What is the best tool(s) to analyze data progammatically?

Discussion in 'App Development' started by narafa, Apr 14, 2020.

  1. reinghar

    reinghar

    I spent the first couple of decades of my career working in tech so I'm overly familiar with this dilemma. If I were making the decision, I would look at the intangible things you'll need to do later.

    If you're just doing analysis, R is probably better.

    If you need to perform any general-purpose programming to bootstrap your framework or think you every may need to, you'll likely want to choose Python. The tooling is much better.

    I have built projects in both languages, but I primarily use Python because of the ecosystem. Want to build an API and deploy it on kubernetes on GCP or AWS, no problem. Need to deploy a model with SageMaker or Tensorflow, Python is the best choice. Want to build a bot that uses the model you just built, hard to beat Python.

    If that isn't confusing enough, now we have Julia https://julialang.org/, which is more performant than either R or Python and is growing quickly.
     
    #11     May 11, 2020
    Atikon likes this.
  2. My opinion is to use Python, with the libraries Pandas(panel data), SciPY(scientific python), talib(technical analysis library).
    Pandas is confusing to learn at first. But once you get to know its quirks the above combination gives ultimate flexibility in what you expect.
    I also have used above tools to analyze large price data sets over and over and produce results.
    One of my main problems in starting with pre made software like MT4/5, ninja trader etc are they do not offer flexibility
     
    #12     May 13, 2020
  3. Atikon

    Atikon

    What did you use Panda for? I've read that it's great for data integrity/cleansing
     
    #13     May 14, 2020
  4. Pandas is the library for holding tabular data in “dataframes” and can do all sorts of manipulation and analysis with that data. For e.g date, time, open, close, high, low will be a data frame object.
     
    #14     May 14, 2020
    Atikon likes this.
  5. 931

    931

    Custom testing platform written in C++?
    How do you plan to gather the conditions/patterns?
     
    Last edited: May 24, 2020
    #15     May 24, 2020
  6. narafa

    narafa

    Thanks a lot for the feedback. I will have a look at Julia as well.

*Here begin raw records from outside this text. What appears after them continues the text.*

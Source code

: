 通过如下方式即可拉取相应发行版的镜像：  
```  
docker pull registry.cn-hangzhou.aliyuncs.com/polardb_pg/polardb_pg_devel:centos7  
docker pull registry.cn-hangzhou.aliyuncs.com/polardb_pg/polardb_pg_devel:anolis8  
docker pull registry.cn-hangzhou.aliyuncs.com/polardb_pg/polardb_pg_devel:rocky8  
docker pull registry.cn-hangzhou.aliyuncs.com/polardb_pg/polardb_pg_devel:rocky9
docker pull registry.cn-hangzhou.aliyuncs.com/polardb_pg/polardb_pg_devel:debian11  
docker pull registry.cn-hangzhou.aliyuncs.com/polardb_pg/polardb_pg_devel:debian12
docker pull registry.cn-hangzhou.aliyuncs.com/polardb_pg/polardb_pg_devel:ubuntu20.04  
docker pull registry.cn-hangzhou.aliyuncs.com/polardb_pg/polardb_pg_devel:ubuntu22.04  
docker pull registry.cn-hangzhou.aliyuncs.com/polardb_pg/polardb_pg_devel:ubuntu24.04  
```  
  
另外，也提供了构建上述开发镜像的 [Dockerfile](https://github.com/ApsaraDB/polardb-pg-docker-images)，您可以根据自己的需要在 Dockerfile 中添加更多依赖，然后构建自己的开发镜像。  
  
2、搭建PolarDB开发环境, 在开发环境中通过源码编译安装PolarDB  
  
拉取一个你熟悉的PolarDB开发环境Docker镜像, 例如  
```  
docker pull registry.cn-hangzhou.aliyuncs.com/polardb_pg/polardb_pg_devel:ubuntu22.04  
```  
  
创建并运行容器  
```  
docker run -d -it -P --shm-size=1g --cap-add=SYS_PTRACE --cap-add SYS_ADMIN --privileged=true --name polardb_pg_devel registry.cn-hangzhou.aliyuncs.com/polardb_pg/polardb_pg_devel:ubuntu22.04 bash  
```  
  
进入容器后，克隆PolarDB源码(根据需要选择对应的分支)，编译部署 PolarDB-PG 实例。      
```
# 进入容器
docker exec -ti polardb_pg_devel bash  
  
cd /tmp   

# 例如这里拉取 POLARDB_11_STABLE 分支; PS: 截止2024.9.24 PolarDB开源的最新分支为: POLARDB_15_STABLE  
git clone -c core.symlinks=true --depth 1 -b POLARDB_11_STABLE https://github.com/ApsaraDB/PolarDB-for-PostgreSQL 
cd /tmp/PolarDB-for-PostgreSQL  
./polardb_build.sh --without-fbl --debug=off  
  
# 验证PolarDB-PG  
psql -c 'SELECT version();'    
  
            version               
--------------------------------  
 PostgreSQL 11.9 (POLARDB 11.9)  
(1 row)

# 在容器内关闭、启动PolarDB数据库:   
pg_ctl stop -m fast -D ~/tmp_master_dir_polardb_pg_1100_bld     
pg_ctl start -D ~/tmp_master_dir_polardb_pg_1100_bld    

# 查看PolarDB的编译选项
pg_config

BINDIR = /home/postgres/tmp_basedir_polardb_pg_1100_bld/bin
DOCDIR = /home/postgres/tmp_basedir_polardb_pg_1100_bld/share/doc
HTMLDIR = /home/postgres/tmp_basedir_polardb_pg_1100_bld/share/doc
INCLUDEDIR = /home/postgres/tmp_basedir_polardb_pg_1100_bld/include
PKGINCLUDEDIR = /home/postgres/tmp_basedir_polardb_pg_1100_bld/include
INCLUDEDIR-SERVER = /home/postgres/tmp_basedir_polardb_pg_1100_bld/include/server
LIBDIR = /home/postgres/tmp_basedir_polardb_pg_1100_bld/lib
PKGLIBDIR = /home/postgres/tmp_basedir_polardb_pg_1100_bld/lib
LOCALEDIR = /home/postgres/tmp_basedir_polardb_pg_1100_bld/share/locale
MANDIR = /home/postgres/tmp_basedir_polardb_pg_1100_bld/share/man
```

    The objective is primarily analysis only, so I guess R should be sufficient, however, I won't rule out future expansions, so I guess I will pass on R and look for a more general purpose programming language for that.

    Thanks again.
     
    #16     May 25, 2020
  7. narafa

    narafa

    Thanks a lot. I am looking to do statistical and pattern analysis, hundreds of combinations, any idea on a library for Python which can help on that for time series data?

    PS: It's nothing to do with technical analysis.
     
    #17     May 25, 2020
  8. narafa

    narafa

    I guess that's probably the library I would be needing, depending on what statistical tools that would be available with it out of the box.
     
    #18     May 25, 2020
  9. narafa

    narafa

    I guess C++ would be too complicated & time consuming for me to do the job.

    I plan to write/code the conditions myself (or with the help of a friend who runs a development company), run them and gather the results. Certain conditions/patterns are almost identical but with tiny differences.
     
    #19     May 25, 2020
  10. 931

    931

    Over the years I have bodged together a C++ program that may solve many tasks you are likely to face.
    I could implement your specific idea with pre existing codebase or clean it up and sell it.
    It offers high flexibility if custom solution needed as almost all functions are reinventing the wheel and good speed as multithreaded fileloading, data filtering , testing etc.
    Com to outer software is over socket connections, GUI is based on Qt ide,graphing on opengl.
    Started the project on windows 6-7years ago, atm ported to linux due to icc compiler speed advantages and better cuda support.
    Currently I am working on binary caching to disk using lz4 compression to support quickly swaping in thousands of low timeframe stocks from random locations at higher than disk speed.
    There still is alot to do , more ideas for improvements than time.

    But I don't offer it for free, and lots of code is not well readable or documented.
    I think in systematic trading most code goes into the surrounding stuff that supports it , core algo might easily be less than 1-5% of codebase.
    But timewise could be spending most on core.
     
    Last edited: May 25, 2020
    #20     May 25, 2020
    d08 likes this.